Sunday, October 16, 2005

1Day1God!

hey ppl... as some of you know, yesterday was 1day1God in my chuch.. june you miss 2 1day's this year.. to those who doesnt know what was it about, it was about a day, which was saturday where all of us, gathered together in church and worship God... 1pm til 1am... hehehe.. and it was amazing...

it started when shawn leaded the worship, and then they showed us this clip from oprah.. (ok aunty, dont get too excited.. ) it was an interview by oprah on michael jackson during his "ups" time... the clips showed ppl, screening, crying, fainting, cheering, whatever (i;m sure you guys seen these stuff on tv b4) at his concerts, or whenever the fans see him.. these ppl were "worshiping" michael like no tomorrow.. then pastor told us that the act of worshiping was born in us, and it is a natural act.. it doesnt take a believer, so to say to "know" how to worship.. the clip on michael speaks it all... but then again, she says, why ppl can "worship" this human, weirdo guy, but no God.. why ppl nowadays dont have the passion for God, but instead, the passion and the love for- a human?... when i heard these words, it really strucked me.... cause we can see ppl nowadays, give so much praises to singers, celebs, whoever or whatever, but not as passionate for God, our creator who His love is unfailing, everlasting and our sole pillar of salvation??? i was thinking, is this human whoever it is that you scream and cry out to, will provide you with your needs, listens to you whenever you need someone to talk to.. or to rely on for whatever prayers you pray for.... who else, but God who can provide us with all.. His covenant speaks it all.. His faithfulness is proven over and over again to each on everyone of us.. whether we realise it or not.. this really got me for that moment...

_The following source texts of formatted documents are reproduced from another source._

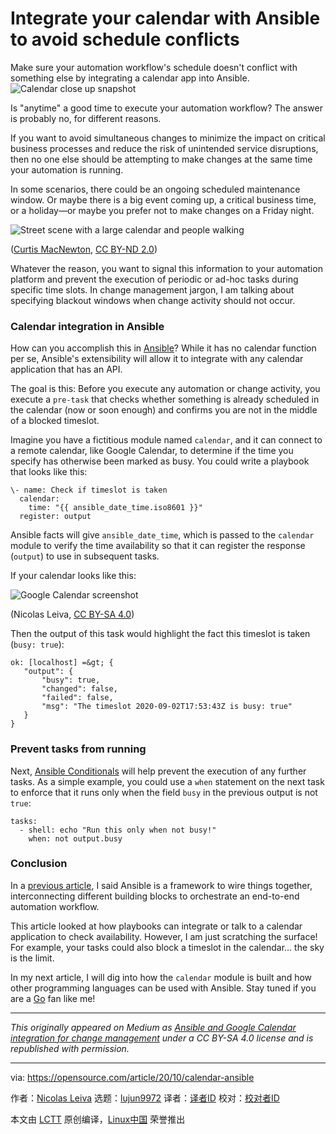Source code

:[#]: collector: (lujun9972)
[#]: translator: (geekpi)
[#]: reviewer: ( )
[#]: publisher: ( )
[#]: url: ( )
[#]: subject: (Integrate your calendar with Ansible to avoid schedule conflicts)
[#]: via: (https://opensource.com/article/20/10/calendar-ansible)
[#]: author: (Nicolas Leiva https://opensource.com/users/nicolas-leiva)

Integrate your calendar with Ansible to avoid schedule conflicts
======
Make sure your automation workflow's schedule doesn't conflict with
something else by integrating a calendar app into Ansible.
![Calendar close up snapshot][1]

Is "anytime" a good time to execute your automation workflow? The answer is probably no, for different reasons.

If you want to avoid simultaneous changes to minimize the impact on critical business processes and reduce the risk of unintended service disruptions, then no one else should be attempting to make changes at the same time your automation is running.

In some scenarios, there could be an ongoing scheduled maintenance window. Or maybe there is a big event coming up, a critical business time, or a holiday—or maybe you prefer not to make changes on a Friday night.

![Street scene with a large calendar and people walking][2]

([Curtis MacNewton][3], [CC BY-ND 2.0][4])

Whatever the reason, you want to signal this information to your automation platform and prevent the execution of periodic or ad-hoc tasks during specific time slots. In change management jargon, I am talking about specifying blackout windows when change activity should not occur.

### Calendar integration in Ansible

How can you accomplish this in [Ansible][5]? While it has no calendar function per se, Ansible's extensibility will allow it to integrate with any calendar application that has an API.

The goal is this: Before you execute any automation or change activity, you execute a `pre-task` that checks whether something is already scheduled in the calendar (now or soon enough) and confirms you are not in the middle of a blocked timeslot.

Imagine you have a fictitious module named `calendar`, and it can connect to a remote calendar, like Google Calendar, to determine if the time you specify has otherwise been marked as busy. You could write a playbook that looks like this:


```
\- name: Check if timeslot is taken
  calendar:
    time: "{{ ansible_date_time.iso8601 }}"
  register: output
```

Ansible facts will give `ansible_date_time`, which is passed to the `calendar` module to verify the time availability so that it can register the response (`output`) to use in subsequent tasks.

If your calendar looks like this:

![Google Calendar screenshot][6]

(Nicolas Leiva, [CC BY-SA 4.0][7])

Then the output of this task would highlight the fact this timeslot is taken (`busy: true`):


```
ok: [localhost] =&gt; {
   "output": {
       "busy": true,
       "changed": false,
       "failed": false,
       "msg": "The timeslot 2020-09-02T17:53:43Z is busy: true"
   }
}
```

### Prevent tasks from running

Next, [Ansible Conditionals][8] will help prevent the execution of any further tasks. As a simple example, you could use a `when` statement on the next task to enforce that it runs only when the field `busy` in the previous output is not `true`:


```
tasks:
  - shell: echo "Run this only when not busy!"
    when: not output.busy
```

### Conclusion

In a [previous article][9], I said Ansible is a framework to wire things together, interconnecting different building blocks to orchestrate an end-to-end automation workflow.

This article looked at how playbooks can integrate or talk to a calendar application to check availability. However, I am just scratching the surface! For example, your tasks could also block a timeslot in the calendar… the sky is the limit.

In my next article, I will dig into how the `calendar` module is built and how other programming languages can be used with Ansible. Stay tuned if you are a [Go][10] fan like me!

* * *

_This originally appeared on Medium as [Ansible and Google Calendar integration for change management][11] under a CC BY-SA 4.0 license and is republished with permission._

--------------------------------------------------------------------------------

via: https://opensource.com/article/20/10/calendar-ansible

作者：[Nicolas Leiva][a]
选题：[lujun9972][b]
译者：[译者ID](https://github.com/译者ID)
校对：[校对者ID](https://github.com/校对者ID)

本文由 [LCTT](https://github.com/LCTT/TranslateProject) 原创编译，[Linux中国](https://linux.cn/) 荣誉推出

[a]: https://opensource.com/users/nicolas-leiva
[b]: https://github.com/lujun9972
[1]: https://opensource.com/sites/default/files/styles/image-full-size/public/lead-images/calendar.jpg?itok=jEKbhvDT (Calendar close up snapshot)
[2]: https://opensource.com/sites/default/files/uploads/street-calendar.jpg (Street scene with a large calendar and people walking)
[3]: https://www.flickr.com/photos/7841127@N02/4217116202
[4]: https://creativecommons.org/licenses/by-nd/2.0/
[5]: https://docs.ansible.com/ansible/latest/index.html
[6]: https://opensource.com/sites/default/files/uploads/googlecalendarexample.png (Google Calendar screenshot)
[7]: https://creativecommons.org/licenses/by-sa/4.0/
[8]: https://docs.ansible.com/ansible/latest/user_guide/playbooks_conditionals.html
[9]: https://medium.com/swlh/python-and-ansible-to-automate-a-network-security-workflow-28b9a44660c6
[10]: https://golang.org/
[11]: https://medium.com/swlh/ansible-and-google-calendar-integration-for-change-management-7c00553b3d5a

after that, we continue to worship again, and during worshiping, my mind just went thru flashbacks of everything since early this year again... seeing the visions of everything over again, and how much God is provided and is faithful to me... i just couldnt hold it and tears started coming out.. the fact, i noticed that as the system course goes by, the amount of time i committed for my studies is getting lesson, but God once again, proven that He will provide so long as our heart stays with Him... recently for haemato... i've been caught up at times with cell, discipleship, Christian fellowship... sometimes, spent time with the cheerleaders... and at times, with ppl that need to talk, campus friends and the worst.. with one tree hill.. i tot i was not prepared for haemato... cause on wed, when my lecturer where doing the case discussion with us, it just reinforced my discouragement after a lousy morning with the recruitment drive.. so i just left home.. and as i was driving, i remembered what shawn preached the previous service, about discouragement.. so got back, read the Word.. and then start all over again with haemato.. after fri's paper, when i saw the feedback, really thank God of His blessings... there is so much i do not deserve, but yet He gives generously... that moment in church, was my greatest encounter with God... and i was like, gosh... i gotta need inhibitors for my lacrimal ducts.. (woman, any to recommend)..

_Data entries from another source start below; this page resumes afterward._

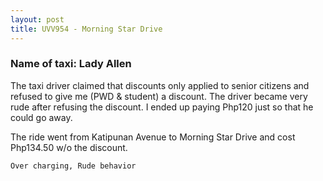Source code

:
 ```yaml
---
layout: post
title: UVV954 - Morning Star Drive
---
```


### Name of taxi: Lady Allen

The taxi driver claimed that discounts only applied to senior citizens and refused to give me (PWD & student) a discount. The driver became very rude after refusing the discount. I ended up paying Php120 just so that he could go away.

The ride went from Katipunan Avenue to Morning Star Drive and cost Php134.50 w/o the discount.

```Over charging, Rude behavior```
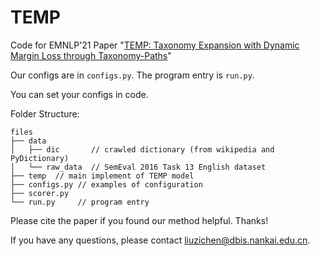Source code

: # TEMP
Code for EMNLP'21 Paper "[TEMP: Taxonomy Expansion with Dynamic Margin Loss through Taxonomy-Paths](https://aclanthology.org/2021.emnlp-main.313/)"

Our configs are in `configs.py`.
The program entry is `run.py`.

You can set your configs in code.

Folder Structure:
```text
files
├── data
│   ├── dic       // crawled dictionary (from wikipedia and PyDictionary)
│   └── raw_data  // SemEval 2016 Task 13 English dataset
├── temp  // main implement of TEMP model
├── configs.py // examples of configuration
├── scorer.py
└── run.py     // program entry
```


Please cite the paper if you found our method helpful. Thanks!

If you have any questions, please contact liuzichen@dbis.nankai.edu.cn.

after worship around 4.30pm, it was "God Factor" time.. we were divided into groups, and each group was given a name of God to talk about, to discuss and present it later in church.. we were to go sunway pyramid and have dinner and talk about it.. i was given the honor to lead one group.. and we got Jehovah Tsidkenu.. which means God of Righteousness... discussion went well, seeing others sharing their opinions on how righteous is God.. and how we can obtain his righteousness..

back in church, after all the performances and presentations, worship continues, between that, we have whoever who suddenly wanna share something about God came up and shared, and we prayed.. and worship.. and pray for others that we dont know in church.. and worship.. and pray for the campuses.. this all lasted til 1am.. and in the end of the day, we were all so passionate for God and so eager to just give our praises to Him, more and more.. and i got to meet with some ppl, who are non-christians.. one of them said, "this is amazing.. i nvr been to a church where i can have fun and learn about God at the same time"... in a way, i was pleased cause he is encountering God's words but yah.. its not all about fun.. :-) but i guess, that can wait for his part...

it was just 1day for Him.. whereby we do nothing but just to spend time with Him.. and i would say it has to be the greatest day i've had in my life.. thank God for that.. and thank Him for everything... being a believer made me realise something... i dont have to understand what His plans are, or reasons for His actions... but just simply obey and commit everything to Him.. trust that He will take charge of everything..

so yah.. i guess this is it... take care guys...

1 comment:

june said...

hey uncle, its me ok. not some pseudo idiot trying to advertise kissing websites

i am very inspired by your sharing! really wish i could have been there, it must have been awesome. actually i also got some testimony to share...its super weird la...but then, our is a crazy God who is nuts about us, isn He?

hope your passion for Him will overflow to others around you. take care and God bless.